04. Managed databases and caches — RDS, DynamoDB, Redis, and tradeoffs¶

⏱️ Estimated time: 18 min | Level: intermediate

ELI5 callback: In the dragon farm, the barn runs the work, the feeding trough holds the data, the fence limits access, the breeding ground scales the herd, and the ledger stops waste. Today we choose managed data services instead of babysitting boxes.

1) See the shape clearly¶

managed relational databases, NoSQL key-value stores, and managed caches all matter here. They do not optimise the same pressure. See. Start with workload shape, not vendor branding. Check startup time, runtime length, and host control. Check who patches the base layer. Check whether scale is steady or bursty. Check whether warm state must survive. Simple, no? Managed relational databases give SQL, joins, and transactional comfort. NoSQL key-value stores give elastic scale for simple access patterns. Managed caches give speed when hot reads must avoid the database. The trick is matching access pattern, not collecting logos. So what to do? Write the fit matrix before provisioning anything. - Prioritise the slowest or costliest path. - Measure idle time honestly. - Record operational ownership. - Record rollback method. - Record debugging path. - Record compliance limits. Good teams choose boring defaults first. Fancy choices can wait.
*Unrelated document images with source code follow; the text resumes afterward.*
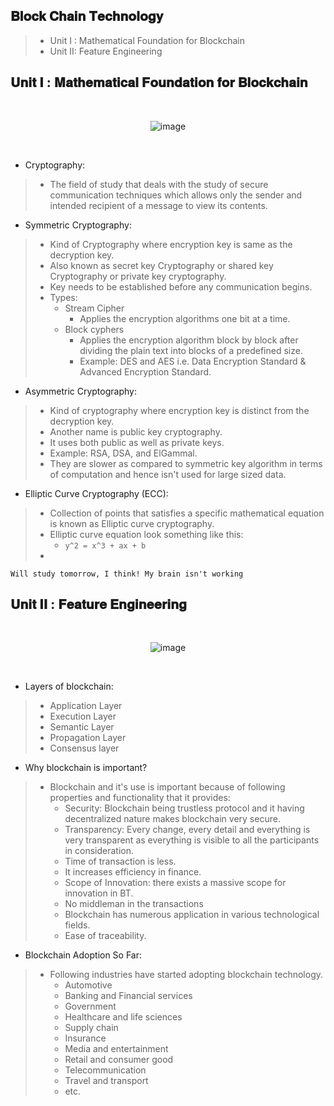 ## 𝐁𝐥𝐨𝐜𝐤 𝐂𝐡𝐚𝐢𝐧 𝐓𝐞𝐜𝐡𝐧𝐨𝐥𝐨𝐠𝐲

> - Unit I : Mathematical Foundation for Blockchain
> - Unit II: Feature Engineering

## 𝐔𝐧𝐢𝐭 𝐈  : 𝐌𝐚𝐭𝐡𝐞𝐦𝐚𝐭𝐢𝐜𝐚𝐥 𝐅𝐨𝐮𝐧𝐝𝐚𝐭𝐢𝐨𝐧 𝐟𝐨𝐫 𝐁𝐥𝐨𝐜𝐤𝐜𝐡𝐚𝐢𝐧

<div align=center>
  <br>

  ![image](https://user-images.githubusercontent.com/68887544/193409617-f3fbb402-316e-47a2-9301-af2b1098ccc5.png)

  <br>
</div>

- Cryptography:
> - The field of study that deals with the study of secure communication techniques which allows only the sender and intended recipient of a message to view its contents.

- Symmetric Cryptography:
> - Kind of Cryptography where encryption key is same as the decryption key.
> - Also known as secret key Cryptography or shared key Cryptography or private key cryptography.
> - Key needs to be established before any communication begins.
> - Types:
>   - Stream Cipher
>     - Applies the encryption algorithms one bit at a time.
>   - Block cyphers
>     - Applies the encryption algorithm block by block after dividing the plain text into blocks of a predefined size.
>     - Example: DES and AES i.e. Data Encryption Standard & Advanced Encryption Standard.

- Asymmetric Cryptography:
> - Kind of cryptography where encryption key is distinct from the decryption key.
> - Another name is public key cryptography.
> - It uses both public as well as private keys.
> - Example: RSA, DSA, and ElGammal.
> - They are slower as compared to symmetric key algorithm in terms of computation and hence isn't used for large sized data.

- Elliptic Curve Cryptography (ECC):
> - Collection of points that satisfies a specific mathematical equation is known as Elliptic curve cryptography.
> - Elliptic curve equation look something like this:
>   - `y^2 = x^3 + ax + b`
> -

`Will study tomorrow, I think! My brain isn't working`



## 𝐔𝐧𝐢𝐭 𝐈𝐈 : 𝐅𝐞𝐚𝐭𝐮𝐫𝐞 𝐄𝐧𝐠𝐢𝐧𝐞𝐞𝐫𝐢𝐧𝐠

<div align=center>
  <br>

![image](https://user-images.githubusercontent.com/68887544/193409634-5e012177-6bae-4fd5-93ce-c7555473f8e9.png)

  <br>
</div>


- Layers of blockchain:
> - Application Layer
> - Execution Layer
> - Semantic Layer
> - Propagation Layer
> - Consensus layer


- Why blockchain is important?
> - Blockchain and it's use is important because of following properties and functionality that it provides:
>   - Security: Blockchain being trustless protocol and it having decentralized nature makes blockchain very secure.
>   - Transparency: Every change, every detail and everything is very transparent as everything is visible to all the participants in consideration.
>   - Time of transaction is less.
>   - It increases efficiency in finance.
>   - Scope of Innovation: there exists a massive scope for innovation in BT.
>   - No middleman in the transactions
>   - Blockchain has numerous application in various technological fields.
>   - Ease of traceability.


- Blockchain Adoption So Far:
> - Following industries have started adopting blockchain technology.
>   - Automotive
>   - Banking and Financial services
>   - Government
>   - Healthcare and life sciences
>   - Supply chain
>   - Insurance
>   - Media and entertainment
>   - Retail and consumer good
>   - Telecommunication
>   - Travel and transport
>   - etc.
2) Read the decision signals¶

Use relational services when the data model needs transactions and rich querying. Use key-value or document systems when access patterns are predictable and massive. Use caches when repeated reads dominate and stale data is acceptable briefly. Managed services remove patching and backups, but reduce low-level tuning freedom. Self-hosting may help at extreme customisation, but raises operational load sharply. AI platforms often mix all three: metadata, features, and fast session state. Now use thresholds, not feelings. If latency is sacred, keep readiness. If cost is sacred, chase utilisation carefully. If control is sacred, reduce abstraction. If delivery speed is sacred, buy managed pieces. Quick decision prompts: - Do you need joins or only key lookups? - What is the read to write ratio? - Can stale data live for seconds or minutes? - Who handles backups, failover, and upgrades? - Is latency driven by hot keys or full scans? - Will scale be smooth or spiky? See. One clear 'no' can eliminate a whole option. Trade-offs are normal. Document the fallback path. Now watch.

3) Map the working path¶

Data services usually sit behind application or model services. The hot path should be very obvious. Cache hits and misses need different cost shapes. Now watch the minimal flow. ┌────────────┐ ┌────────────┐ ┌────────────┐ │ App/API │──→│ Cache │──→│ PrimaryDB │ └────────────┘ └─────┬──────┘ └─────┬──────┘ │ │ ▼ ▼ ┌────────────┐ ┌────────────┐ │ Replica/NoSQL │ │ Backup │ └────────────┘ └────────────┘ Reads can hit the cache first for hot objects. Misses fall through to the primary database or key-value store. Replicas or specialised stores offload selective workloads. Backups and snapshots must be automatic, not manual hope. Connection pooling matters when many workers share the same database. If the access pattern is unclear, write it down before picking the engine. At every arrow, ask who retries. At every box, ask who pays. At every store, ask what expires. Now watch. One metric should sit beside each box. That is how operations stays sane.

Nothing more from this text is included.